WORK ITEM -> Select all lines in the records that include "isLoggedOut".
▼▼▼
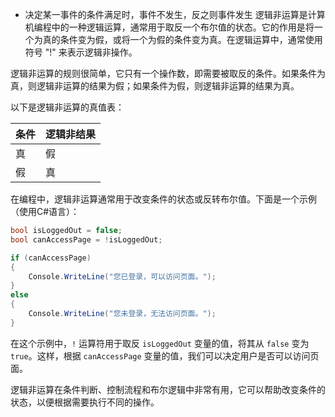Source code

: * 决定某一事件的条件满足时，事件不发生，反之则事件发生
逻辑非运算是计算机编程中的一种逻辑运算，通常用于取反一个布尔值的状态。它的作用是将一个为真的条件变为假，或将一个为假的条件变为真。在逻辑运算中，通常使用符号 "!" 来表示逻辑非操作。

逻辑非运算的规则很简单，它只有一个操作数，即需要被取反的条件。如果条件为真，则逻辑非运算的结果为假；如果条件为假，则逻辑非运算的结果为真。

以下是逻辑非运算的真值表：

| 条件 | 逻辑非结果 |
|------|------------|
|  真  |    假     |
|  假  |    真     |

在编程中，逻辑非运算通常用于改变条件的状态或反转布尔值。下面是一个示例（使用C#语言）：

```csharp
bool isLoggedOut = false;
bool canAccessPage = !isLoggedOut;

if (canAccessPage)
{
    Console.WriteLine("您已登录，可以访问页面。");
}
else
{
    Console.WriteLine("您未登录，无法访问页面。");
}
```

在这个示例中，`!` 运算符用于取反 `isLoggedOut` 变量的值，将其从 `false` 变为 `true`。这样，根据 `canAccessPage` 变量的值，我们可以决定用户是否可以访问页面。

逻辑非运算在条件判断、控制流程和布尔逻辑中非常有用，它可以帮助改变条件的状态，以便根据需要执行不同的操作。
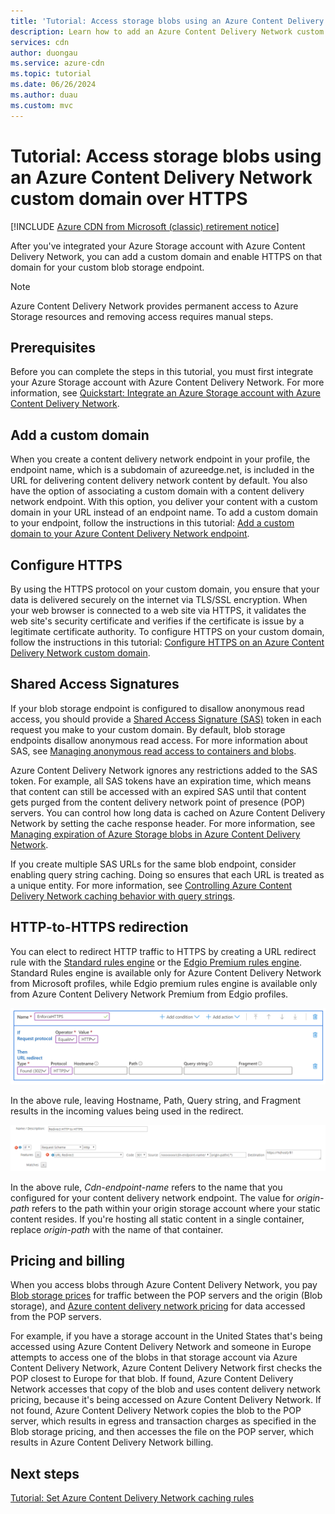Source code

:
 ```yaml
---
title: 'Tutorial: Access storage blobs using an Azure Content Delivery Network custom domain over HTTPS'
description: Learn how to add an Azure Content Delivery Network custom domain and enable HTTPS on that domain for your custom blob storage endpoint.
services: cdn
author: duongau
ms.service: azure-cdn
ms.topic: tutorial
ms.date: 06/26/2024
ms.author: duau
ms.custom: mvc
---
```


# Tutorial: Access storage blobs using an Azure Content Delivery Network custom domain over HTTPS

[!INCLUDE [Azure CDN from Microsoft (classic) retirement notice](../../includes/cdn-classic-retirement.md)]

After you've integrated your Azure Storage account with Azure Content Delivery Network, you can add a custom domain and enable HTTPS on that domain for your custom blob storage endpoint.

> [!NOTE]  
> Azure Content Delivery Network provides permanent access to Azure Storage resources and removing access requires manual steps.

## Prerequisites

Before you can complete the steps in this tutorial, you must first integrate your Azure Storage account with Azure Content Delivery Network. For more information, see [Quickstart: Integrate an Azure Storage account with Azure Content Delivery Network](cdn-create-a-storage-account-with-cdn.md).

## Add a custom domain

When you create a content delivery network endpoint in your profile, the endpoint name, which is a subdomain of azureedge.net, is included in the URL for delivering content delivery network content by default. You also have the option of associating a custom domain with a content delivery network endpoint. With this option, you deliver your content with a custom domain in your URL instead of an endpoint name. To add a custom domain to your endpoint, follow the instructions in this tutorial: [Add a custom domain to your Azure Content Delivery Network endpoint](cdn-map-content-to-custom-domain.md).

## Configure HTTPS

By using the HTTPS protocol on your custom domain, you ensure that your data is delivered securely on the internet via TLS/SSL encryption. When your web browser is connected to a web site via HTTPS, it validates the web site's security certificate and verifies if the certificate is issue by a legitimate certificate authority. To configure HTTPS on your custom domain, follow the instructions in this tutorial: [Configure HTTPS on an Azure Content Delivery Network custom domain](cdn-custom-ssl.md).

## Shared Access Signatures

If your blob storage endpoint is configured to disallow anonymous read access, you should provide a [Shared Access Signature (SAS)](cdn-sas-storage-support.md) token in each request you make to your custom domain. By default, blob storage endpoints disallow anonymous read access. For more information about SAS, see [Managing anonymous read access to containers and blobs](../storage/blobs/anonymous-read-access-configure.md).

Azure Content Delivery Network ignores any restrictions added to the SAS token. For example, all SAS tokens have an expiration time, which means that content can still be accessed with an expired SAS until that content gets purged from the content delivery network point of presence (POP) servers. You can control how long data is cached on Azure Content Delivery Network by setting the cache response header. For more information, see [Managing expiration of Azure Storage blobs in Azure Content Delivery Network](cdn-manage-expiration-of-blob-content.md).

If you create multiple SAS URLs for the same blob endpoint, consider enabling query string caching. Doing so ensures that each URL is treated as a unique entity. For more information, see [Controlling Azure Content Delivery Network caching behavior with query strings](cdn-query-string.md).

## HTTP-to-HTTPS redirection

You can elect to redirect HTTP traffic to HTTPS by creating a URL redirect rule with the [Standard rules engine](cdn-standard-rules-engine.md) or the [Edgio Premium rules engine](cdn-verizon-premium-rules-engine.md). Standard Rules engine is available only for Azure Content Delivery Network from Microsoft profiles, while Edgio premium rules engine is available only from Azure Content Delivery Network Premium from Edgio profiles.

![Microsoft redirect rule](./media/cdn-storage-custom-domain-https/cdn-standard-redirect-rule.png)

In the above rule, leaving Hostname, Path, Query string, and Fragment results in the incoming values being used in the redirect.

![Edgio redirect rule](./media/cdn-storage-custom-domain-https/cdn-url-redirect-rule.png)

In the above rule, *Cdn-endpoint-name* refers to the name that you configured for your content delivery network endpoint. The value for *origin-path* refers to the path within your origin storage account where your static content resides. If you're hosting all static content in a single container, replace *origin-path* with the name of that container.

## Pricing and billing

When you access blobs through Azure Content Delivery Network, you pay [Blob storage prices](https://azure.microsoft.com/pricing/details/storage/blobs/) for traffic between the POP servers and the origin (Blob storage), and [Azure content delivery network pricing](https://azure.microsoft.com/pricing/details/cdn/) for data accessed from the POP servers.

For example, if you have a storage account in the United States that's being accessed using Azure Content Delivery Network and someone in Europe attempts to access one of the blobs in that storage account via Azure Content Delivery Network, Azure Content Delivery Network first checks the POP closest to Europe for that blob. If found, Azure Content Delivery Network accesses that copy of the blob and uses content delivery network pricing, because it's being accessed on Azure Content Delivery Network. If not found, Azure Content Delivery Network copies the blob to the POP server, which results in egress and transaction charges as specified in the Blob storage pricing, and then accesses the file on the POP server, which results in Azure Content Delivery Network billing.

## Next steps

[Tutorial: Set Azure Content Delivery Network caching rules](cdn-caching-rules-tutorial.md)
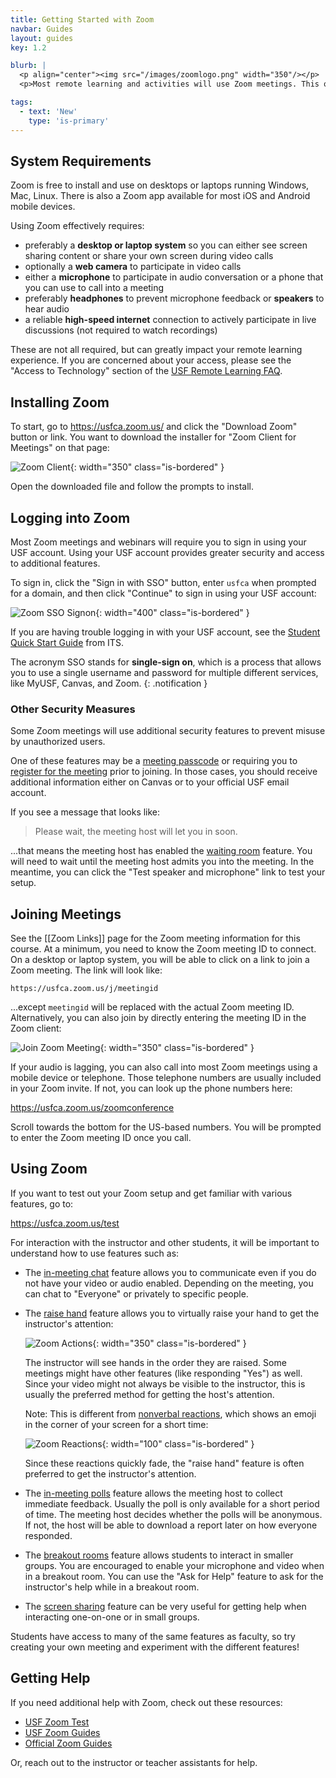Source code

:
 ```yaml
---
title: Getting Started with Zoom
navbar: Guides
layout: guides
key: 1.2

blurb: |
  <p align="center"><img src="/images/zoomlogo.png" width="350"/></p>
  <p>Most remote learning and activities will use Zoom meetings. This often includes remote lectures, office hours, appointments with on-campus student services, and advising. If you have not used Zoom with your USF account before, this guide will walk you through how to get setup for the first time.</p>

tags:
  - text: 'New'
    type: 'is-primary'
---
```


## System Requirements

Zoom is free to install and use on desktops or laptops running Windows, Mac, Linux. There is also a Zoom app available for most iOS and Android mobile devices.

Using Zoom effectively requires:

  - preferably a **desktop or laptop system** so you can either see screen sharing content or share your own screen during video calls
  - optionally a **web camera** to participate in video calls
  - either a **microphone** to participate in audio conversation or a phone that you can use to call into a meeting
  - preferably **headphones** to prevent microphone feedback or **speakers** to hear audio
  - a reliable **high-speed internet** connection to actively participate in live discussions (not required to watch recordings)

These are not all required, but can greatly impact your remote learning experience. If you are concerned about your access, please see the "Access to Technology" section of the [USF Remote Learning FAQ](https://myusf.usfca.edu/usf-together/students/faq).

## Installing Zoom

To start, go to <https://usfca.zoom.us/> and click the "Download Zoom" button or link. You want to download the installer for "Zoom Client for Meetings" on that page:

![Zoom Client](/images/zoomclient.png){: width="350" class="is-bordered" }

Open the downloaded file and follow the prompts to install.

## Logging into Zoom

Most Zoom meetings and webinars will require you to sign in using your USF account. Using your USF account provides greater security and access to additional features.

To sign in, click the "Sign in with SSO" button, enter `usfca` when prompted for a domain, and then click "Continue" to sign in using your USF account:

![Zoom SSO Signon](/images/zoomsignin.gif){: width="400" class="is-bordered" }

If you are having trouble logging in with your USF account, see the [Student Quick Start Guide](https://usf.service-now.com/kburl.do?article=KB13682) from ITS.

<i class="fas fa-info-circle"></i>
The acronym SSO stands for **single-sign on**, which is a process that allows you to use a single username and password for multiple different services, like MyUSF, Canvas, and Zoom.
{: .notification }

### Other Security Measures

Some Zoom meetings will use additional security features to prevent misuse by unauthorized users.

One of these features may be a [meeting passcode](https://support.zoom.us/hc/en-us/articles/360033559832-Meeting-and-webinar-passcodes) or requiring you to [register for the meeting](https://support.zoom.us/hc/en-us/articles/211579443-Setting-up-registration-for-a-meeting) prior to joining. In those cases, you should receive additional information either on Canvas or to your official USF email account.

If you see a message that looks like:

  > Please wait, the meeting host will let you in soon.

...that means the meeting host has enabled the [waiting room](https://support.zoom.us/hc/en-us/articles/115000332726-Waiting-Room) feature. You will need to wait until the meeting host admits you into the meeting. In the meantime, you can click the "Test speaker and microphone" link to test your setup.

## Joining Meetings

See the [[Zoom Links]] page for the Zoom meeting information for this course. At a minimum, you need to know the Zoom meeting ID to connect. On a desktop or laptop system, you will be able to click on a link to join a Zoom meeting. The link will look like:

```
https://usfca.zoom.us/j/meetingid
```

...except `meetingid` will be replaced with the actual Zoom meeting ID. Alternatively, you can also join by directly entering the meeting ID in the Zoom client:

![Join Zoom Meeting](/images/zoomjoin.png){: width="350" class="is-bordered" }

If your audio is lagging, you can also call into most Zoom meetings using a mobile device or telephone. Those telephone numbers are usually included in your Zoom invite. If not, you can look up the phone numbers here:

<https://usfca.zoom.us/zoomconference>

Scroll towards the bottom for the US-based numbers. You will be prompted to enter the Zoom meeting ID once you call.

## Using Zoom

If you want to test out your Zoom setup and get familiar with various features, go to:

<https://usfca.zoom.us/test>

For interaction with the instructor and other students, it will be important to understand how to use features such as:

  - The [in-meeting chat](https://support.zoom.us/hc/en-us/articles/203650445-In-Meeting-Chat) feature allows you to communicate even if you do not have your video or audio enabled. Depending on the meeting, you can chat to "Everyone" or privately to specific people.

  - The [raise hand](https://support.zoom.us/hc/en-us/articles/200941109-Attendee-Controls-in-a-Meeting) feature allows you to virtually raise your hand to get the instructor's attention:

      ![Zoom Actions](/images/zoomactions.png){: width="350" class="is-bordered" }

      The instructor will see hands in the order they are raised. Some meetings might have other features (like responding "Yes") as well. Since your video might not always be visible to the instructor, this is usually the preferred method for getting the host's attention.

      Note: This is different from [nonverbal reactions](https://support.zoom.us/hc/en-us/articles/115001286183-Non-verbal-feedback-and-reactions-), which shows an emoji in the corner of your screen for a short time:

      ![Zoom Reactions](/images/zoomreactions.png){: width="100" class="is-bordered" }

      Since these reactions quickly fade, the "raise hand" feature is often preferred to get the instructor's attention.

  - The [in-meeting polls](https://support.zoom.us/hc/en-us/articles/213756303-Polling-for-Meetings) feature allows the meeting host to collect immediate feedback. Usually the poll is only available for a short period of time. The meeting host decides whether the polls will be anonymous. If not, the host will be able to download a report later on how everyone responded.

  - The [breakout rooms](https://support.zoom.us/hc/en-us/articles/115005769646-Participating-in-Breakout-Rooms) feature allows students to interact in smaller groups. You are encouraged to enable your microphone and video when in a breakout room. You can use the "Ask for Help" feature to ask for the instructor's help while in a breakout room.

  - The [screen sharing](https://support.zoom.us/hc/en-us/articles/201362153-How-Do-I-Share-My-Screen-) feature can be very useful for getting help when interacting one-on-one or in small groups.

Students have access to many of the same features as faculty, so try creating your own meeting and experiment with the different features!

## Getting Help

If you need additional help with Zoom, check out these resources:

  - [USF Zoom Test](https://usfca.zoom.us/test)
  - [USF Zoom Guides](https://myusf.usfca.edu/ets/educational-technologies/zoom)
  - [Official Zoom Guides](https://support.zoom.us/hc/en-us)

Or, reach out to the instructor or teacher assistants for help.
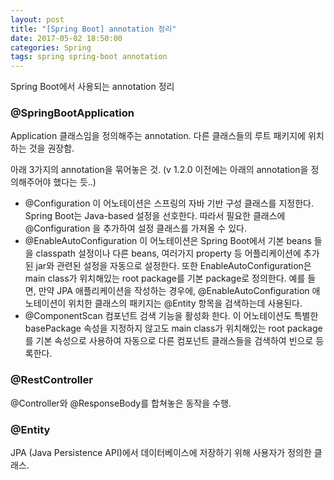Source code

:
 ```yaml
---
layout: post
title: "[Spring Boot] annotation 정리"
date: 2017-05-02 18:50:00
categories: Spring
tags: spring spring-boot annotation
---
```


Spring Boot에서 사용되는 annotation 정리

### @SpringBootApplication
Application 클래스임을 정의해주는 annotation.
다른 클래스들의 루트 패키지에 위치하는 것을 권장함.

아래 3가지의 annotation을 묶어놓은 것. (v 1.2.0 이전에는 아래의 annotation을 정의해주어야 했다는 듯..)
* @Configuration 
이 어노테이션은 스프링의 자바 기반 구성 클래스를 지정한다. Spring Boot는 Java-based 설정을 선호한다. 따라서 필요한 클래스에 @Configuration 을 추가하여 설정 클래스를 가져올 수 있다. 
* @EnableAutoConfiguration 
이 어노테이션은 Spring Boot에서 기본 beans 들을 classpath 설정이나 다른 beans, 여러가지 property 등 어플리케이션에 추가된 jar와 관련된 설정을 자동으로 설정한다.  또한 EnableAutoConfiguration은  main class가 위치해있는 root package를  기본 package로 정의한다. 예를 들면, 만약 JPA 애플리케이션을 작성하는 경우에, @EnableAutoConfiguration 애노테이션이 위치한 클래스의 패키지는 @Entity 항목을 검색하는데 사용된다.
* @ComponentScan 
컴포넌트 검색 기능을 활성화 한다. 이 어노테이션도 특별한 basePackage 속성을 지정하지 않고도 main class가 위치해있는 root package를 기본 속성으로 사용하여 자동으로 다른 컴포넌트 클래스들을 검색하여 빈으로 등록한다.

### @RestController
@Controller와 @ResponseBody를 합쳐놓은 동작을 수행.

### @Entity
JPA (Java Persistence API)에서 데이터베이스에 저장하기 위해 사용자가 정의한 클래스.

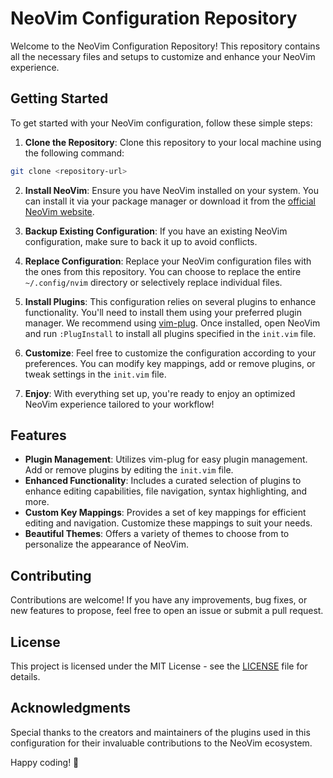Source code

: # NeoVim Configuration Repository

Welcome to the NeoVim Configuration Repository! This repository contains all the necessary files and setups to customize and enhance your NeoVim experience.

## Getting Started

To get started with your NeoVim configuration, follow these simple steps:

1. **Clone the Repository**: Clone this repository to your local machine using the following command:
   
```bash
git clone <repository-url>
```

2. **Install NeoVim**: Ensure you have NeoVim installed on your system. You can install it via your package manager or download it from the [official NeoVim website](https://neovim.io/).

3. **Backup Existing Configuration**: If you have an existing NeoVim configuration, make sure to back it up to avoid conflicts.

4. **Replace Configuration**: Replace your NeoVim configuration files with the ones from this repository. You can choose to replace the entire `~/.config/nvim` directory or selectively replace individual files.

5. **Install Plugins**: This configuration relies on several plugins to enhance functionality. You'll need to install them using your preferred plugin manager. We recommend using [vim-plug](https://github.com/junegunn/vim-plug). Once installed, open NeoVim and run `:PlugInstall` to install all plugins specified in the `init.vim` file.

6. **Customize**: Feel free to customize the configuration according to your preferences. You can modify key mappings, add or remove plugins, or tweak settings in the `init.vim` file.

7. **Enjoy**: With everything set up, you're ready to enjoy an optimized NeoVim experience tailored to your workflow!

## Features

- **Plugin Management**: Utilizes vim-plug for easy plugin management. Add or remove plugins by editing the `init.vim` file.
- **Enhanced Functionality**: Includes a curated selection of plugins to enhance editing capabilities, file navigation, syntax highlighting, and more.
- **Custom Key Mappings**: Provides a set of key mappings for efficient editing and navigation. Customize these mappings to suit your needs.
- **Beautiful Themes**: Offers a variety of themes to choose from to personalize the appearance of NeoVim.

## Contributing

Contributions are welcome! If you have any improvements, bug fixes, or new features to propose, feel free to open an issue or submit a pull request.

## License

This project is licensed under the MIT License - see the [LICENSE](LICENSE) file for details.

## Acknowledgments

Special thanks to the creators and maintainers of the plugins used in this configuration for their invaluable contributions to the NeoVim ecosystem.

Happy coding! 🚀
▲▲▲
RESULT OF THE TASK ->
bool isLoggedOut = false;
bool canAccessPage = !isLoggedOut;
在这个示例中，`!` 运算符用于取反 `isLoggedOut` 变量的值，将其从 `false` 变为 `true`。这样，根据 `canAccessPage` 变量的值，我们可以决定用户是否可以访问页面。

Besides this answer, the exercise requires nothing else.